[Records drawn from a dataset]
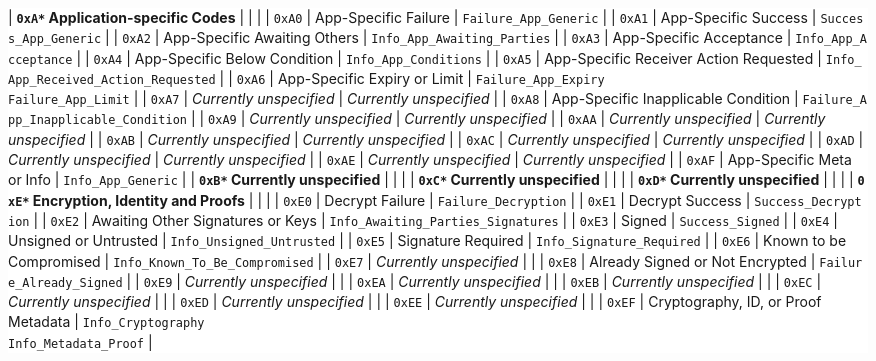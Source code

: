 | **`0xA*` Application-specific Codes** | | |
| `0xA0` | App-Specific Failure | `Failure_App_Generic` |
| `0xA1` | App-Specific Success | `Success_App_Generic` |
| `0xA2` | App-Specific Awaiting Others | `Info_App_Awaiting_Parties` |
| `0xA3` | App-Specific Acceptance | `Info_App_Acceptance` |
| `0xA4` | App-Specific Below Condition | `Info_App_Conditions` |
| `0xA5` | App-Specific Receiver Action Requested | `Info_App_Received_Action_Requested` |
| `0xA6` | App-Specific Expiry or Limit | `Failure_App_Expiry`<br />`Failure_App_Limit` |
| `0xA7` | _Currently unspecified_ | _Currently unspecified_ |
| `0xA8` | App-Specific Inapplicable Condition | `Failure_App_Inapplicable_Condition` |
| `0xA9` | _Currently unspecified_ | _Currently unspecified_ |
| `0xAA` | _Currently unspecified_ | _Currently unspecified_ |
| `0xAB` | _Currently unspecified_ | _Currently unspecified_ |
| `0xAC` | _Currently unspecified_ | _Currently unspecified_ |
| `0xAD` | _Currently unspecified_ | _Currently unspecified_ |
| `0xAE` | _Currently unspecified_ | _Currently unspecified_ |
| `0xAF` | App-Specific Meta or Info | `Info_App_Generic` |
| **`0xB*` Currently unspecified** | | |
| **`0xC*` Currently unspecified** | | |
| **`0xD*` Currently unspecified** | | |
| **`0xE*` Encryption, Identity and Proofs** | | |
| `0xE0` | Decrypt Failure | `Failure_Decryption` |
| `0xE1` | Decrypt Success | `Success_Decryption` |
| `0xE2` | Awaiting Other Signatures or Keys | `Info_Awaiting_Parties_Signatures` |
| `0xE3` | Signed | `Success_Signed` |
| `0xE4` | Unsigned or Untrusted | `Info_Unsigned_Untrusted` |
| `0xE5` | Signature Required | `Info_Signature_Required` |
| `0xE6` | Known to be Compromised | `Info_Known_To_Be_Compromised` |
| `0xE7` | _Currently unspecified_ | |
| `0xE8` | Already Signed or Not Encrypted | `Failure_Already_Signed` |
| `0xE9` | _Currently unspecified_ | |
| `0xEA` | _Currently unspecified_ | |
| `0xEB` | _Currently unspecified_ | |
| `0xEC` | _Currently unspecified_ | |
| `0xED` | _Currently unspecified_ | |
| `0xEE` | _Currently unspecified_ | |
| `0xEF` | Cryptography, ID, or Proof Metadata | `Info_Cryptography`<br />`Info_Metadata_Proof` |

PROBLEM TO WORK ON: Pick from the records each line that contains the word "Condition" and show it.

RESULT:
| `0xA4` | App-Specific Below Condition | `Info_App_Conditions` |
| `0xA8` | App-Specific Inapplicable Condition | `Failure_App_Inapplicable_Condition` |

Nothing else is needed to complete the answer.